[Data records]
+-------+
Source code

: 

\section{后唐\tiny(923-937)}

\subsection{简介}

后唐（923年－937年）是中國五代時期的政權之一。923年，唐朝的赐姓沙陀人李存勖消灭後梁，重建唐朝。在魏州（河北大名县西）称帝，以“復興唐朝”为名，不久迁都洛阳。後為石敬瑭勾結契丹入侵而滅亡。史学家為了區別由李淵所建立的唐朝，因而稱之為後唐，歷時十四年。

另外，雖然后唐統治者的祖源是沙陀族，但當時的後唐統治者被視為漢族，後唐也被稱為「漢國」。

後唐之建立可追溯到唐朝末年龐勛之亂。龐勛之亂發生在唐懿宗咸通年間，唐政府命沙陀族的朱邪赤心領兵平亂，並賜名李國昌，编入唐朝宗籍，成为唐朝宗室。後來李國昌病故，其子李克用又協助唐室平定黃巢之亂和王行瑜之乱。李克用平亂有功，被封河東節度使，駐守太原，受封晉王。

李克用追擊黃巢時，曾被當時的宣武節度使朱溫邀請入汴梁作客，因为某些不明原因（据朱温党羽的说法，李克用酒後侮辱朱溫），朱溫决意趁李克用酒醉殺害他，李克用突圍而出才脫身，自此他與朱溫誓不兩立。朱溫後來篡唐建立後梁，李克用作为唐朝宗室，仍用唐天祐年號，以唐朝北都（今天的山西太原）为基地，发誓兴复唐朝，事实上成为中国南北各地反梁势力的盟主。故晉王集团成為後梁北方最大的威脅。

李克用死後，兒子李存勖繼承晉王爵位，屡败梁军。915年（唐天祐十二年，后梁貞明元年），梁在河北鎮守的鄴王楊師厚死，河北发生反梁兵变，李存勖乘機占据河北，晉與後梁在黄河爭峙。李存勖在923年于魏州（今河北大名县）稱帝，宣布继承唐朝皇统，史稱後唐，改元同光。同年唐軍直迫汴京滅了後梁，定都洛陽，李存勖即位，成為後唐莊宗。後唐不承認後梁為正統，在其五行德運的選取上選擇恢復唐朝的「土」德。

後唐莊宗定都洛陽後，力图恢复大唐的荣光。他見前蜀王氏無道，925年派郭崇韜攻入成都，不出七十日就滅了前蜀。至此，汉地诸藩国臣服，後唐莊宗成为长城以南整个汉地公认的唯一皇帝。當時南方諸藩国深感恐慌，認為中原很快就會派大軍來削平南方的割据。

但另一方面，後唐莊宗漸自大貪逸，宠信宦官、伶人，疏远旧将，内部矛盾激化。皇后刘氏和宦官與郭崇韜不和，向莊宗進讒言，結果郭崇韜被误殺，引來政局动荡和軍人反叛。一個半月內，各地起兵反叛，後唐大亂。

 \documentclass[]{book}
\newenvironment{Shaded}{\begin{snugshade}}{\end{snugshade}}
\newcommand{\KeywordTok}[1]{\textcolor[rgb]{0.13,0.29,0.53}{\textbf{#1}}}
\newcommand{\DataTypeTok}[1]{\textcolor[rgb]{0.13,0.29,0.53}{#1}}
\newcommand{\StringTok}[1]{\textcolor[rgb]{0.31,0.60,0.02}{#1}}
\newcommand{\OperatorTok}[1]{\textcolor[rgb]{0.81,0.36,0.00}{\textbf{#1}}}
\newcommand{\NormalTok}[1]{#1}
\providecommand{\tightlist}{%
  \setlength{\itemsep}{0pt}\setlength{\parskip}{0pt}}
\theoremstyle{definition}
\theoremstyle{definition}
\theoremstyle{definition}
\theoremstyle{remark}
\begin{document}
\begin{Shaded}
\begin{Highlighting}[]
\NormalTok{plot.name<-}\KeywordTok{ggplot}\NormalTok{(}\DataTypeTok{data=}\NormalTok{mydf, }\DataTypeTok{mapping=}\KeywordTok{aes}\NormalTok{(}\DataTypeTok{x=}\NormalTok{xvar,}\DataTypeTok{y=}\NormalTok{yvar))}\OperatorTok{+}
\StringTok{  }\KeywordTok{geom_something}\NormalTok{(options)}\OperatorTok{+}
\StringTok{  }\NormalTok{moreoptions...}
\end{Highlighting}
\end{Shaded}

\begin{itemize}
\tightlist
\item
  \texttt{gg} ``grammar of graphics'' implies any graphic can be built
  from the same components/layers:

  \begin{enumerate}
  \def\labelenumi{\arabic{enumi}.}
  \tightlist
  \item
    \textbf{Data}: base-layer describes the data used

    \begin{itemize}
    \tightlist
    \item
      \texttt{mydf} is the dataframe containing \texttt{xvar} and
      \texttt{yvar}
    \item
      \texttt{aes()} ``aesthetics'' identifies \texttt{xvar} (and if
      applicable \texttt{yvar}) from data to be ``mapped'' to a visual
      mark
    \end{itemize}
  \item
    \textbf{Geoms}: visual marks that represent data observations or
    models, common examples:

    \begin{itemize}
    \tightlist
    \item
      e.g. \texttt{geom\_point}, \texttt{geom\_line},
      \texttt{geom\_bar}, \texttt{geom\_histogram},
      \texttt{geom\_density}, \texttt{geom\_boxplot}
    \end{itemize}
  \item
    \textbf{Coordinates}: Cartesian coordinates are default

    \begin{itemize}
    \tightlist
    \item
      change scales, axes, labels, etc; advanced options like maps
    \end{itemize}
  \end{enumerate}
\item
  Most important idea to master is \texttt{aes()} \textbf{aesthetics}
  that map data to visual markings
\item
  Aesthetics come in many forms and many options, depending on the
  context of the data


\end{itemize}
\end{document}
+-------+
THE PROBLEM: Here the goal is to repeat each entry exactly.

WRITTEN SOLUTION:
Source code

: 

\section{后唐\tiny(923-937)}

\subsection{简介}

后唐（923年－937年）是中國五代時期的政權之一。923年，唐朝的赐姓沙陀人李存勖消灭後梁，重建唐朝。在魏州（河北大名县西）称帝，以“復興唐朝”为名，不久迁都洛阳。後為石敬瑭勾結契丹入侵而滅亡。史学家為了區別由李淵所建立的唐朝，因而稱之為後唐，歷時十四年。

另外，雖然后唐統治者的祖源是沙陀族，但當時的後唐統治者被視為漢族，後唐也被稱為「漢國」。

後唐之建立可追溯到唐朝末年龐勛之亂。龐勛之亂發生在唐懿宗咸通年間，唐政府命沙陀族的朱邪赤心領兵平亂，並賜名李國昌，编入唐朝宗籍，成为唐朝宗室。後來李國昌病故，其子李克用又協助唐室平定黃巢之亂和王行瑜之乱。李克用平亂有功，被封河東節度使，駐守太原，受封晉王。

李克用追擊黃巢時，曾被當時的宣武節度使朱溫邀請入汴梁作客，因为某些不明原因（据朱温党羽的说法，李克用酒後侮辱朱溫），朱溫决意趁李克用酒醉殺害他，李克用突圍而出才脫身，自此他與朱溫誓不兩立。朱溫後來篡唐建立後梁，李克用作为唐朝宗室，仍用唐天祐年號，以唐朝北都（今天的山西太原）为基地，发誓兴复唐朝，事实上成为中国南北各地反梁势力的盟主。故晉王集团成為後梁北方最大的威脅。

李克用死後，兒子李存勖繼承晉王爵位，屡败梁军。915年（唐天祐十二年，后梁貞明元年），梁在河北鎮守的鄴王楊師厚死，河北发生反梁兵变，李存勖乘機占据河北，晉與後梁在黄河爭峙。李存勖在923年于魏州（今河北大名县）稱帝，宣布继承唐朝皇统，史稱後唐，改元同光。同年唐軍直迫汴京滅了後梁，定都洛陽，李存勖即位，成為後唐莊宗。後唐不承認後梁為正統，在其五行德運的選取上選擇恢復唐朝的「土」德。

後唐莊宗定都洛陽後，力图恢复大唐的荣光。他見前蜀王氏無道，925年派郭崇韜攻入成都，不出七十日就滅了前蜀。至此，汉地诸藩国臣服，後唐莊宗成为长城以南整个汉地公认的唯一皇帝。當時南方諸藩国深感恐慌，認為中原很快就會派大軍來削平南方的割据。

但另一方面，後唐莊宗漸自大貪逸，宠信宦官、伶人，疏远旧将，内部矛盾激化。皇后刘氏和宦官與郭崇韜不和，向莊宗進讒言，結果郭崇韜被误殺，引來政局动荡和軍人反叛。一個半月內，各地起兵反叛，後唐大亂。

 \documentclass[]{book}
\newenvironment{Shaded}{\begin{snugshade}}{\end{snugshade}}
\newcommand{\KeywordTok}[1]{\textcolor[rgb]{0.13,0.29,0.53}{\textbf{#1}}}
\newcommand{\DataTypeTok}[1]{\textcolor[rgb]{0.13,0.29,0.53}{#1}}
\newcommand{\StringTok}[1]{\textcolor[rgb]{0.31,0.60,0.02}{#1}}
\newcommand{\OperatorTok}[1]{\textcolor[rgb]{0.81,0.36,0.00}{\textbf{#1}}}
\newcommand{\NormalTok}[1]{#1}
\providecommand{\tightlist}{%
  \setlength{\itemsep}{0pt}\setlength{\parskip}{0pt}}
\theoremstyle{definition}
\theoremstyle{definition}
\theoremstyle{definition}
\theoremstyle{remark}
\begin{document}
\begin{Shaded}
\begin{Highlighting}[]
\NormalTok{plot.name<-}\KeywordTok{ggplot}\NormalTok{(}\DataTypeTok{data=}\NormalTok{mydf, }\DataTypeTok{mapping=}\KeywordTok{aes}\NormalTok{(}\DataTypeTok{x=}\NormalTok{xvar,}\DataTypeTok{y=}\NormalTok{yvar))}\OperatorTok{+}
\StringTok{  }\KeywordTok{geom_something}\NormalTok{(options)}\OperatorTok{+}
\StringTok{  }\NormalTok{moreoptions...}
\end{Highlighting}
\end{Shaded}

\begin{itemize}
\tightlist
\item
  \texttt{gg} ``grammar of graphics'' implies any graphic can be built
  from the same components/layers:

  \begin{enumerate}
  \def\labelenumi{\arabic{enumi}.}
  \tightlist
  \item
    \textbf{Data}: base-layer describes the data used

    \begin{itemize}
    \tightlist
    \item
      \texttt{mydf} is the dataframe containing \texttt{xvar} and
      \texttt{yvar}
    \item
      \texttt{aes()} ``aesthetics'' identifies \texttt{xvar} (and if
      applicable \texttt{yvar}) from data to be ``mapped'' to a visual
      mark
    \end{itemize}
  \item
    \textbf{Geoms}: visual marks that represent data observations or
    models, common examples:

    \begin{itemize}
    \tightlist
    \item
      e.g. \texttt{geom\_point}, \texttt{geom\_line},
      \texttt{geom\_bar}, \texttt{geom\_histogram},
      \texttt{geom\_density}, \texttt{geom\_boxplot}
    \end{itemize}
  \item
    \textbf{Coordinates}: Cartesian coordinates are default

    \begin{itemize}
    \tightlist
    \item
      change scales, axes, labels, etc; advanced options like maps
    \end{itemize}
  \end{enumerate}
\item
  Most important idea to master is \texttt{aes()} \textbf{aesthetics}
  that map data to visual markings
\item
  Aesthetics come in many forms and many options, depending on the
  context of the data


\end{itemize}
\end{document}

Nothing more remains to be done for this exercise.